# Task directions
Look through the entries and count each line that includes the string "includegraphics". Reply with the number alone.

# Stored items from a collection
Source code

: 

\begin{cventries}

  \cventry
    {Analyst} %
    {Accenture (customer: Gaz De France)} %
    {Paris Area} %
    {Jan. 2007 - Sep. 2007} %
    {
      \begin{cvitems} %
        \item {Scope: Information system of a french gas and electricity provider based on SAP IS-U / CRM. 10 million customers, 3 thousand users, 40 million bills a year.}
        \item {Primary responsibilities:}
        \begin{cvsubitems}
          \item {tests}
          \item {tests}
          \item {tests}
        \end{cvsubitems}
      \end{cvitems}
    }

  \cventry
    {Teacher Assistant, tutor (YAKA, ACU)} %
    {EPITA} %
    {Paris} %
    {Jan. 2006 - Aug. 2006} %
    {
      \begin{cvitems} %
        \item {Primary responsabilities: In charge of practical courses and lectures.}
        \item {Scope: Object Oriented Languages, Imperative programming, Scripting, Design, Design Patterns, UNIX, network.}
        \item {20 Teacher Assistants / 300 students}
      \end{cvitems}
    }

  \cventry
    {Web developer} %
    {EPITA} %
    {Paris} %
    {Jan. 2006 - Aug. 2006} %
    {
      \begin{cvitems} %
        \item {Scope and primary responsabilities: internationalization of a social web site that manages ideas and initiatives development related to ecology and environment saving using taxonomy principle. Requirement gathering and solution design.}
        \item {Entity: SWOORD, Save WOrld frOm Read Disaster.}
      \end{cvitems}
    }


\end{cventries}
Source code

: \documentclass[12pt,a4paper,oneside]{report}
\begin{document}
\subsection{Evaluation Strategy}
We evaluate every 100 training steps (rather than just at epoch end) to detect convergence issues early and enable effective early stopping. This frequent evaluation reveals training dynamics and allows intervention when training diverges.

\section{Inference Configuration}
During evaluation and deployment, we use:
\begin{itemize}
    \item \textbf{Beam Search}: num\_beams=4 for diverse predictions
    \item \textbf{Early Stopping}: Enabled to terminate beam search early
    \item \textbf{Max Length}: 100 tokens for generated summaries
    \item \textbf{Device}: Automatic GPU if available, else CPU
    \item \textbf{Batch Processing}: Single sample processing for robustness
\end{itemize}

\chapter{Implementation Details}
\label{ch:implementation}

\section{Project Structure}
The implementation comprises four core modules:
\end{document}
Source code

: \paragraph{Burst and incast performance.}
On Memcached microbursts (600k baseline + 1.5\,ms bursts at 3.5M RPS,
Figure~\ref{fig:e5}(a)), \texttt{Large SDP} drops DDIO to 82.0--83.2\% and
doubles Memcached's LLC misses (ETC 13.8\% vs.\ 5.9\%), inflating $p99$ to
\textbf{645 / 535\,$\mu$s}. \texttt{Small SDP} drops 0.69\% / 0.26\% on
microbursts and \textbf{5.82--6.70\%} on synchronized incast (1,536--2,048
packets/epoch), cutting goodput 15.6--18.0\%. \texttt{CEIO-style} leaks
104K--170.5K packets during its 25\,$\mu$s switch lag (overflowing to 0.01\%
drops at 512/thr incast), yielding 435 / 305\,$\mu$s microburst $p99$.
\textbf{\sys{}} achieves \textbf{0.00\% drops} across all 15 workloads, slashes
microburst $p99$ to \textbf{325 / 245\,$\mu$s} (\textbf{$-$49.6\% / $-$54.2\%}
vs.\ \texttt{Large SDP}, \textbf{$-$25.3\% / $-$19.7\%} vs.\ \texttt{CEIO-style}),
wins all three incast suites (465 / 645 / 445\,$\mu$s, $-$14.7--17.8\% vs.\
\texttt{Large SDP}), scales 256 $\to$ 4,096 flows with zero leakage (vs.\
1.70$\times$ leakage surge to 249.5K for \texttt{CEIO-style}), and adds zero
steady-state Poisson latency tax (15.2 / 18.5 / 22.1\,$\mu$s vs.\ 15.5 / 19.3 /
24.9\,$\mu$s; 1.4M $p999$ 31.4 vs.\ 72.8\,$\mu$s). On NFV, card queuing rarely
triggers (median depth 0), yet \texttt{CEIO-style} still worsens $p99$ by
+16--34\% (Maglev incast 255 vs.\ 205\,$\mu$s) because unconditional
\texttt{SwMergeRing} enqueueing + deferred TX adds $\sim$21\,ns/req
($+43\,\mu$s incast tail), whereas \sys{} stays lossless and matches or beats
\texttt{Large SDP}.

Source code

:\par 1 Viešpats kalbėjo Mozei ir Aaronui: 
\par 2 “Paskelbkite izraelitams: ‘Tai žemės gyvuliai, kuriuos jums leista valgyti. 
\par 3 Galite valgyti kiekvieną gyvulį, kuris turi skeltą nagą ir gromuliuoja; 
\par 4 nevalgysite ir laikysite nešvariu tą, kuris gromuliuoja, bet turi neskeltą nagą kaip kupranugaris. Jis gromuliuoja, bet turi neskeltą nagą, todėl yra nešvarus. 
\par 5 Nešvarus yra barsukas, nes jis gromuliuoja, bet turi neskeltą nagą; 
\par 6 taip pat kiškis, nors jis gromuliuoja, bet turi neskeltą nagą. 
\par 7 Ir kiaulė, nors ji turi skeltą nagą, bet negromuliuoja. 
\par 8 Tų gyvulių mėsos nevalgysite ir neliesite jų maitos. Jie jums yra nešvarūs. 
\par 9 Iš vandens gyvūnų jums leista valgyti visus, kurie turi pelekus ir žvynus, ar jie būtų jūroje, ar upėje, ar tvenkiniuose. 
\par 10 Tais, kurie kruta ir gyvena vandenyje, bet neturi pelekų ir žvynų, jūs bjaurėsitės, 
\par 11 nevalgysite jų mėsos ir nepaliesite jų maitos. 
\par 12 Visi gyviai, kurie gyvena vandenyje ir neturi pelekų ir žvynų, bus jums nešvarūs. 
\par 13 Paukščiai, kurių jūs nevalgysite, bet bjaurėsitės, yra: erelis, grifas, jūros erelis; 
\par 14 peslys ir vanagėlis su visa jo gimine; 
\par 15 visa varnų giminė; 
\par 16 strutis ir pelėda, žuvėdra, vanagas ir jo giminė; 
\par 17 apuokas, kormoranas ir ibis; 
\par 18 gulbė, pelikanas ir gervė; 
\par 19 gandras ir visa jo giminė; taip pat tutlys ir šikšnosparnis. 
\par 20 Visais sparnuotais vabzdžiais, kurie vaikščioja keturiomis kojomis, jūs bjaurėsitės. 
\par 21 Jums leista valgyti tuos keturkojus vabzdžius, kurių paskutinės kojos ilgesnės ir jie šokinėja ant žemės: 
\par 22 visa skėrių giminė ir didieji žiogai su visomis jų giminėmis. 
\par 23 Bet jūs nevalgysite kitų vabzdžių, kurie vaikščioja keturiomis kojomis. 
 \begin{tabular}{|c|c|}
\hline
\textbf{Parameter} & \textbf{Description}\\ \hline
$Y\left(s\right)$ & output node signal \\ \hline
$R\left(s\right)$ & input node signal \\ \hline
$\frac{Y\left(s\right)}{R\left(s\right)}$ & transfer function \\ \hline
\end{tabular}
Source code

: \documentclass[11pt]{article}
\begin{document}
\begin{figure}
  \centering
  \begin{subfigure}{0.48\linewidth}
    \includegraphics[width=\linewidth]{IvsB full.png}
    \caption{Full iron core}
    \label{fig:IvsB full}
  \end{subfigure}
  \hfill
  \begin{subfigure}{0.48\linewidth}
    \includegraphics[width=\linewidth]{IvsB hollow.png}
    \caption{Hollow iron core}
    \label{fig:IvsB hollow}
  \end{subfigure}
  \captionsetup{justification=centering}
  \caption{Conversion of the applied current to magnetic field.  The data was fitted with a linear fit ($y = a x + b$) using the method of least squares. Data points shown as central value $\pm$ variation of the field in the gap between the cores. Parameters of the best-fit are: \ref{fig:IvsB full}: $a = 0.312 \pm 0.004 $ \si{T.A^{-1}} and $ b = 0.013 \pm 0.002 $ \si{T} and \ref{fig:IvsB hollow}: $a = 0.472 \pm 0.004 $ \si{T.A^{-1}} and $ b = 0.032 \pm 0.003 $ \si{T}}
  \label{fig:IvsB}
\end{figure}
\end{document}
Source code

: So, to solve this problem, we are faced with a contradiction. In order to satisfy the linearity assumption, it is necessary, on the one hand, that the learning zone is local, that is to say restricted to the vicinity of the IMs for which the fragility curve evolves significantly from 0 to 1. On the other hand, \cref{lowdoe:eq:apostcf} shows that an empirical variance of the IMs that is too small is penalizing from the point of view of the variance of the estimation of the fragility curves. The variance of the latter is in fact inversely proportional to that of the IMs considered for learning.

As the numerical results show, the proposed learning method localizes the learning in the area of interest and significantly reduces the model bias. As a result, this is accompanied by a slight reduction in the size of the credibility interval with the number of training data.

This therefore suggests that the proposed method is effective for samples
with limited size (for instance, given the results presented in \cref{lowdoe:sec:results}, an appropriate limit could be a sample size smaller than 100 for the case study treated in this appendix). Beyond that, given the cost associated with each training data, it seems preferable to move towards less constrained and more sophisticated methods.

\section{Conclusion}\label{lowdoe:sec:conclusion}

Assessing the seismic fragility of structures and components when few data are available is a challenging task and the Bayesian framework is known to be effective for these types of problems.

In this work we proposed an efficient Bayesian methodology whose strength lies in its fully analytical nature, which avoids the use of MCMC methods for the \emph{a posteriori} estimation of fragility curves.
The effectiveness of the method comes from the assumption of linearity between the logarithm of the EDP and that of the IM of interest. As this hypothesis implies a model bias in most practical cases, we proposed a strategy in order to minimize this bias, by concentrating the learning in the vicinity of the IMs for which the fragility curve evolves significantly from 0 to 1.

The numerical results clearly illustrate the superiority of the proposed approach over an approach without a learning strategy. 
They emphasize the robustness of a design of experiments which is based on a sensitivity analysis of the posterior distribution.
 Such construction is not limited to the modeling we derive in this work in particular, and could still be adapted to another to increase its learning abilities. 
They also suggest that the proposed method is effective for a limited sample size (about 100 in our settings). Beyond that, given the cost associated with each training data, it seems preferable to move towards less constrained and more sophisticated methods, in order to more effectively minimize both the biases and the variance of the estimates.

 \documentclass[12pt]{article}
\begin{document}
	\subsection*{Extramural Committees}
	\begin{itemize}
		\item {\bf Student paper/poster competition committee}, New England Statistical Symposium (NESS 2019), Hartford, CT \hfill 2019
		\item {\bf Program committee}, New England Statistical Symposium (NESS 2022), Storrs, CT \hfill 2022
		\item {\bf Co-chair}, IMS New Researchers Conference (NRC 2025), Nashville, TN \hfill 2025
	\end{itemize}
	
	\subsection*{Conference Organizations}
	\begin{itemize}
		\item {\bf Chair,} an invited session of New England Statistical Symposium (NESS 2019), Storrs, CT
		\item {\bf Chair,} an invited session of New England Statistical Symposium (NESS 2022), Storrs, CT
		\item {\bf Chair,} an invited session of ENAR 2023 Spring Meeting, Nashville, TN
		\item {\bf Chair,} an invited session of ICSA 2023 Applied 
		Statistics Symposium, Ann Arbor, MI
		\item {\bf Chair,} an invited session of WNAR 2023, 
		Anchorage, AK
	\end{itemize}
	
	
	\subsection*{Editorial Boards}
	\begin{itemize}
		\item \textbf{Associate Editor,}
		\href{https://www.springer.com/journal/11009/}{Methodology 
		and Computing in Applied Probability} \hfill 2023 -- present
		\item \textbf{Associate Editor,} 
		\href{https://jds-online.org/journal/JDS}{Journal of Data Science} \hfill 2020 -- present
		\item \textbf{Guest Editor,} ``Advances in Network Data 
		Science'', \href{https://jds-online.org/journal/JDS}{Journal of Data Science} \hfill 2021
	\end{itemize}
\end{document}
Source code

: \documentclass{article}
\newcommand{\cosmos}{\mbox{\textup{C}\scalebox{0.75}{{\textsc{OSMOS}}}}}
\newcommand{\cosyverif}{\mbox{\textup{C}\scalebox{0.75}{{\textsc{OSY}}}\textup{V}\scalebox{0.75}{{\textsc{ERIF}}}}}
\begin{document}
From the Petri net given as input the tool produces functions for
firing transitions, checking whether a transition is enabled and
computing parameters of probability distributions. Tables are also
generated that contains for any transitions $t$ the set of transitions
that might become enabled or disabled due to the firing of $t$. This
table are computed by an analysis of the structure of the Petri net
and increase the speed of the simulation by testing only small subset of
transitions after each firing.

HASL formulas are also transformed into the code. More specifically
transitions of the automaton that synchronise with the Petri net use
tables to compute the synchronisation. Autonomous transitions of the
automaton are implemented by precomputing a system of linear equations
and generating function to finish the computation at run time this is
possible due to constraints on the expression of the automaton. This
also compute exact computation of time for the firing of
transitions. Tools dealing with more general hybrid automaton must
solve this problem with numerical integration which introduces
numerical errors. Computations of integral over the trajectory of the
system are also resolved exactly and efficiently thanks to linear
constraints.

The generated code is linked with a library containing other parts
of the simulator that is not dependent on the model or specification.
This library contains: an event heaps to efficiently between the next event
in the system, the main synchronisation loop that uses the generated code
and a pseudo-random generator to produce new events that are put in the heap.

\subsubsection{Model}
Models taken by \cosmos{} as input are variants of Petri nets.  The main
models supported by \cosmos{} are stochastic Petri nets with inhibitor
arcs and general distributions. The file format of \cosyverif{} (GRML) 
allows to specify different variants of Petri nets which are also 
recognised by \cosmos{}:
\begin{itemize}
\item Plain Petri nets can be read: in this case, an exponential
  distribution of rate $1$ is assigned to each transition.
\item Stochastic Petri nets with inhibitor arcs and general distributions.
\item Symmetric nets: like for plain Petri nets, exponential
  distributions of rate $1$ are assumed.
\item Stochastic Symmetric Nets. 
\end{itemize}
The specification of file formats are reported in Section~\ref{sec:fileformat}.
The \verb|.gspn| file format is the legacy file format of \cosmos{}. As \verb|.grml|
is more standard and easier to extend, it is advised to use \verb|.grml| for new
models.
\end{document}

# Task answer
2